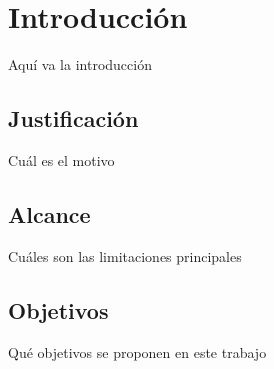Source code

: \chapter{Introducción}
Aquí va la introducción

\section{Justificación}
Cuál es el motivo

\section{Alcance}
Cuáles son las limitaciones principales

\section{Objetivos}
Qué objetivos se proponen en este trabajo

=-=-=

Once the pictures are removed, copy the listing exactly.

» **Problem solution**
Source code

: \chapter{Introducción}
Aquí va la introducción

\section{Justificación}
Cuál es el motivo

\section{Alcance}
Cuáles son las limitaciones principales

\section{Objetivos}
Qué objetivos se proponen en este trabajo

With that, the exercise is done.